• [INSTRUCTIONS TO FOLLOW]: Look below and pull out each line with the word "values".

** Opening DATA TO USE block **

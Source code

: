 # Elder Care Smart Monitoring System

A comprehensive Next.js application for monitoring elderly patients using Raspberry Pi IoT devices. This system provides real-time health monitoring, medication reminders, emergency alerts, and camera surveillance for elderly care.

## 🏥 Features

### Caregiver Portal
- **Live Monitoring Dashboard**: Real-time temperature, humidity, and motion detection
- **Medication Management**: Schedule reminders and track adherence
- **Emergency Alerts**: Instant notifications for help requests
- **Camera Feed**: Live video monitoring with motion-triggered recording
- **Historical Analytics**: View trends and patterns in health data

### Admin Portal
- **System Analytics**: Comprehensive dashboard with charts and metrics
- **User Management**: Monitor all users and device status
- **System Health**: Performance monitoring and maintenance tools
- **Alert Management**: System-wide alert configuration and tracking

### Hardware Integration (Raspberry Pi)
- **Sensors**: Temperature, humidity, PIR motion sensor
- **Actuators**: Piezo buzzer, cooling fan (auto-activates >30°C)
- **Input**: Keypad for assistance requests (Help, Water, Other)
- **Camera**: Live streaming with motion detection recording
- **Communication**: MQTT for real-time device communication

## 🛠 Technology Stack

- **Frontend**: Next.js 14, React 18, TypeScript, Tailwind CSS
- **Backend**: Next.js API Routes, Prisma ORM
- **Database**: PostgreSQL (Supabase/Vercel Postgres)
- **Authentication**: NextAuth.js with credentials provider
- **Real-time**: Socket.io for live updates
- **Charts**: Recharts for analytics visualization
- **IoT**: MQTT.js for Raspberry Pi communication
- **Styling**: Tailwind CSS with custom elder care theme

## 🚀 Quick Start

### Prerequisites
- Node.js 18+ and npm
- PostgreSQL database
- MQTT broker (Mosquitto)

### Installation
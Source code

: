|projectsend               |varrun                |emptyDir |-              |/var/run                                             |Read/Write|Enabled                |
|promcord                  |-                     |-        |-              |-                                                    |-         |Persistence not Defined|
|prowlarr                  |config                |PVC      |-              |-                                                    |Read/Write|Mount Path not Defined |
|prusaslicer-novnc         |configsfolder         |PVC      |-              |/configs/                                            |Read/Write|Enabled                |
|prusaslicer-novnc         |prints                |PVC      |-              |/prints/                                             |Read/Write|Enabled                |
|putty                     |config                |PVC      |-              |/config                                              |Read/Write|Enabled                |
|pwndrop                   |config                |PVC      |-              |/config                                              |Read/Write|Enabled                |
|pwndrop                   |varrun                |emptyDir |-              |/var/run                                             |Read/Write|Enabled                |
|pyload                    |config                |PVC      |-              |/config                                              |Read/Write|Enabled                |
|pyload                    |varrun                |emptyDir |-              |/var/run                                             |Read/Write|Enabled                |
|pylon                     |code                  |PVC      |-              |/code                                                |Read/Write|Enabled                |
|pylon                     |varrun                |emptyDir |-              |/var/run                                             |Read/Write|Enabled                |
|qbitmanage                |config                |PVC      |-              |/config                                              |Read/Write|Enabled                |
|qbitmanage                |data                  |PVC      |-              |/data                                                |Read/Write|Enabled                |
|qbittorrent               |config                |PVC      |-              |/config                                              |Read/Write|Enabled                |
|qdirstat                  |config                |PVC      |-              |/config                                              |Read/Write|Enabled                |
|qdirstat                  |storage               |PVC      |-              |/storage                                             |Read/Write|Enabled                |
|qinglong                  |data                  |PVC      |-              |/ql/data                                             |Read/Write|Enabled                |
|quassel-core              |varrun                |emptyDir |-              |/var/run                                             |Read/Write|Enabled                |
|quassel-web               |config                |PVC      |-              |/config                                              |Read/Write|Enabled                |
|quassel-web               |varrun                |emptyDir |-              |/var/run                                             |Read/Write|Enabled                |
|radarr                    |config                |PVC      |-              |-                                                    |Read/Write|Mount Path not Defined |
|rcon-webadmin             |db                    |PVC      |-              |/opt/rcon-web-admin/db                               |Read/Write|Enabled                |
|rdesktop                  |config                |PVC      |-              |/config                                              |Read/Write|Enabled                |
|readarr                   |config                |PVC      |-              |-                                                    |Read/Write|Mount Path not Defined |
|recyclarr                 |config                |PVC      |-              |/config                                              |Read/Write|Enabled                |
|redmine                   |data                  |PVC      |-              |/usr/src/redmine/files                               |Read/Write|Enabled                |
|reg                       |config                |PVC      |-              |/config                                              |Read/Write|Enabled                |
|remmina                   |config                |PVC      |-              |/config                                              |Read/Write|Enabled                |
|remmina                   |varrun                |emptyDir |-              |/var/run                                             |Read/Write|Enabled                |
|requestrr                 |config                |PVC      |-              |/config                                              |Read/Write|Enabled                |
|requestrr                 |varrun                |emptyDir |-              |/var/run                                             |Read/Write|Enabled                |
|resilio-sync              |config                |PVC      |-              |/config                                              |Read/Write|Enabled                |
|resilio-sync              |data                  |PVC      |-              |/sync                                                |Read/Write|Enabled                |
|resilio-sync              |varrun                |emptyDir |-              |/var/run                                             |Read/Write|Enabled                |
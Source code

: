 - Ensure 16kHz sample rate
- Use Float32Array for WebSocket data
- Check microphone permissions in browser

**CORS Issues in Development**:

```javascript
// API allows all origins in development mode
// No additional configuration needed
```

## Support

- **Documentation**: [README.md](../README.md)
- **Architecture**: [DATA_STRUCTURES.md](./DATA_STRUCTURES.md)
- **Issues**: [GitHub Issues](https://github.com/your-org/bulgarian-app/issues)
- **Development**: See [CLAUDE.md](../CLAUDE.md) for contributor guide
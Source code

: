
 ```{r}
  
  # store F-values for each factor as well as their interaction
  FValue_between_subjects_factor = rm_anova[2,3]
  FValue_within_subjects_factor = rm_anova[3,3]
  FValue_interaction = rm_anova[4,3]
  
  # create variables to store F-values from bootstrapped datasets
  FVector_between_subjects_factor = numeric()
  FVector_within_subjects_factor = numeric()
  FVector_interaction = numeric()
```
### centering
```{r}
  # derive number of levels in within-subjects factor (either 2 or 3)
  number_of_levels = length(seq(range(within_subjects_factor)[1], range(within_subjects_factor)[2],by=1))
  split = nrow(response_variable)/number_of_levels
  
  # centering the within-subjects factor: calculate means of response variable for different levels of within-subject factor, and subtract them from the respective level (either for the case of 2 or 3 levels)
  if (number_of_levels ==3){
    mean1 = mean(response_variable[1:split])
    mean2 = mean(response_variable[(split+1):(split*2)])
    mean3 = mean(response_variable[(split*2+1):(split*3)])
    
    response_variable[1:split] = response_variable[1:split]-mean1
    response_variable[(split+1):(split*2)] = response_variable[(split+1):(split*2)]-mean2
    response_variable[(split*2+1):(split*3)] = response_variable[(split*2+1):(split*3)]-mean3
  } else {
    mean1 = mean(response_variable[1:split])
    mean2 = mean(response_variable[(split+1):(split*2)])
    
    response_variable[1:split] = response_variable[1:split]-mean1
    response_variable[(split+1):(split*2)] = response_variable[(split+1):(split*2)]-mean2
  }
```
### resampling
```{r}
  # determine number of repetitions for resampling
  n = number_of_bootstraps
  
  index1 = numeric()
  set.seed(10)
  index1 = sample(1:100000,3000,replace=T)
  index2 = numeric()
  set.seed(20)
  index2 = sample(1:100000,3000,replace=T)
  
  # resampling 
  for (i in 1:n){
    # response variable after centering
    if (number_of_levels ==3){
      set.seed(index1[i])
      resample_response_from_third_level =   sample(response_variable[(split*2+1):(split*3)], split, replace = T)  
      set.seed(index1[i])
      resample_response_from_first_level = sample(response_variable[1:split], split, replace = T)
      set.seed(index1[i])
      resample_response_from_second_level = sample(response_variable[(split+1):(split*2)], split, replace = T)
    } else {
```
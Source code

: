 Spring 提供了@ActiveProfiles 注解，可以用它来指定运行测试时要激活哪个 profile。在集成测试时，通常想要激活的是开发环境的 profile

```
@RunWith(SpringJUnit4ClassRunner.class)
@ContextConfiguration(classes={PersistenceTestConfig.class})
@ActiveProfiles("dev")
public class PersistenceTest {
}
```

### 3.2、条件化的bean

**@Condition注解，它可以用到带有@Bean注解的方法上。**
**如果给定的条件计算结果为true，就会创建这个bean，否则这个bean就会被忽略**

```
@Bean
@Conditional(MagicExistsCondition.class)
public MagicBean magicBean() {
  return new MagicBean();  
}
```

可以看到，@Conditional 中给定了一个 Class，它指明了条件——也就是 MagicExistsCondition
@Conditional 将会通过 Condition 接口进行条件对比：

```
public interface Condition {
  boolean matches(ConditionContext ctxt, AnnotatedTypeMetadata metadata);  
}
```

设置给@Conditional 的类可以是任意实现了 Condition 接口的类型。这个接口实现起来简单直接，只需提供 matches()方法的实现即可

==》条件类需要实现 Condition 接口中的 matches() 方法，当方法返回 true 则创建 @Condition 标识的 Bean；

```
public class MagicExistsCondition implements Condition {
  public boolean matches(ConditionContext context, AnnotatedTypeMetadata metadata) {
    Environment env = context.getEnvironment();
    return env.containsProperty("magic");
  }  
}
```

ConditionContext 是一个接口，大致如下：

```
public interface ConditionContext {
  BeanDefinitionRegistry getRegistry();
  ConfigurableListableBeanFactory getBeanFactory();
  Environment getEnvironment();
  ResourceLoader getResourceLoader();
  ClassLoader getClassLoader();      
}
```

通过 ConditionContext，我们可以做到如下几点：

** Closing DATA TO USE block **

• [RESPONSE AREA]:
  # store F-values for each factor as well as their interaction
  # create variables to store F-values from bootstrapped datasets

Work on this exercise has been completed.